__Prompt__.
In the records below, the line with "In this package, mussp[1] is used as solver." opens the range and the line with "Models for pedestrians, bicycles" closes it; print that range exactly and nothing else.

__Information provided__.
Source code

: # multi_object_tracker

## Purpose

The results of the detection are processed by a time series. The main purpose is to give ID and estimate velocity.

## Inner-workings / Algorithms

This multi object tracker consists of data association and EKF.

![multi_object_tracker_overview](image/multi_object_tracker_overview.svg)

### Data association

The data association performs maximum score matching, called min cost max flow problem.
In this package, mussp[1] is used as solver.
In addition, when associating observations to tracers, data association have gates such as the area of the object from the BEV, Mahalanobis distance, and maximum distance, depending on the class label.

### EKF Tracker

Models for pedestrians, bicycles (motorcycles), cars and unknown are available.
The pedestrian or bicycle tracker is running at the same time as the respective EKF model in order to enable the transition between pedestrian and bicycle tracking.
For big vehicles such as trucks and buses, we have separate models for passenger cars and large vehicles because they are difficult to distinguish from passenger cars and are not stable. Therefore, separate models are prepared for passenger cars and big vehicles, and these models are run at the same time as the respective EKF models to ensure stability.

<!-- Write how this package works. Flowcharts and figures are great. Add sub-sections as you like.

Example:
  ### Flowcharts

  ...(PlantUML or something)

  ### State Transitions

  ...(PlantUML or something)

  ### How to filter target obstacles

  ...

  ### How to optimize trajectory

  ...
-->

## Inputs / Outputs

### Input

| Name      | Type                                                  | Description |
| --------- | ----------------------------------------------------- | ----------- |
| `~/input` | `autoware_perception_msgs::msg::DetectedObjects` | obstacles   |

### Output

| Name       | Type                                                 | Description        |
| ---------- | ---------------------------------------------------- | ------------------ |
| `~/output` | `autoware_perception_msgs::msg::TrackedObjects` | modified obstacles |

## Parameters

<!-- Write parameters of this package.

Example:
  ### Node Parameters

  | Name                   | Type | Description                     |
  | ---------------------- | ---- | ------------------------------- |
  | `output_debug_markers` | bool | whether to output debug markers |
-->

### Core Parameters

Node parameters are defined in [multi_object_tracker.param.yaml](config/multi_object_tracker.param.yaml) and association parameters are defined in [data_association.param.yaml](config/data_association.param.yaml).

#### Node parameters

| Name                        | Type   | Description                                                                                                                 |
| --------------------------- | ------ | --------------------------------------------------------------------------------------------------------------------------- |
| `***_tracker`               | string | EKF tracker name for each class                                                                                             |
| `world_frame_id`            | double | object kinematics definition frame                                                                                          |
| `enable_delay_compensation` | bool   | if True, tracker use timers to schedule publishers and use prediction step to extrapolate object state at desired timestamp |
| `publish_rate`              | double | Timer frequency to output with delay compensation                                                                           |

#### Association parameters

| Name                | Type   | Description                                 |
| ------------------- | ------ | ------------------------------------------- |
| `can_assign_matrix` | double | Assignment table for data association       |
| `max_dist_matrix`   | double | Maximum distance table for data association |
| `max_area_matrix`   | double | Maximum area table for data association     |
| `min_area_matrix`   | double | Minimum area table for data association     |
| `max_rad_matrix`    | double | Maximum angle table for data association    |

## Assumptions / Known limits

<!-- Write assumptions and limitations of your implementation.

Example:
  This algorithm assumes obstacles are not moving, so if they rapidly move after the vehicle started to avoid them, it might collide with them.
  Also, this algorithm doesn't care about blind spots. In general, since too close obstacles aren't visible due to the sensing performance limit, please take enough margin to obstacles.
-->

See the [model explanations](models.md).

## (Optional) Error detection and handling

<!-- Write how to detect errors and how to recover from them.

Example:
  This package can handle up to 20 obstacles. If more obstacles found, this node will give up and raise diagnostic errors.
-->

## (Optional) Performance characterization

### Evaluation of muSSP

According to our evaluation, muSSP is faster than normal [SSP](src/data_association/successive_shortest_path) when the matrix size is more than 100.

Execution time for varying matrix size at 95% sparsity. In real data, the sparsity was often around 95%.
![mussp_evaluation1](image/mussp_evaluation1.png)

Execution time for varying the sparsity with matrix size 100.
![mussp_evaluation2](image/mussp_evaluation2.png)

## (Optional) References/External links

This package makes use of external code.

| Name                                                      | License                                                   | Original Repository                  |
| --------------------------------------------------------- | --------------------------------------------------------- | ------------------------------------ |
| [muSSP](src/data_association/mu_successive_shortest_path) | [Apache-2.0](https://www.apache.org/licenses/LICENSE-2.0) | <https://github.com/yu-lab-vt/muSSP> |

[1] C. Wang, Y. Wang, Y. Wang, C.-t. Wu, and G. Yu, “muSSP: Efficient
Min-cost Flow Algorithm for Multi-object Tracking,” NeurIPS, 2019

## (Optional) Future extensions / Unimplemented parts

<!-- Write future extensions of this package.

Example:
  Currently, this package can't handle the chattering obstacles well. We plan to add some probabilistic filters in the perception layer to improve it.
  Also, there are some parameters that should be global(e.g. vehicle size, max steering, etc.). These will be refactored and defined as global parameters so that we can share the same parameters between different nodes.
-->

__Result of the task__.
In this package, mussp[1] is used as solver.
In addition, when associating observations to tracers, data association have gates such as the area of the object from the BEV, Mahalanobis distance, and maximum distance, depending on the class label.

### EKF Tracker

Models for pedestrians, bicycles (motorcycles), cars and unknown are available.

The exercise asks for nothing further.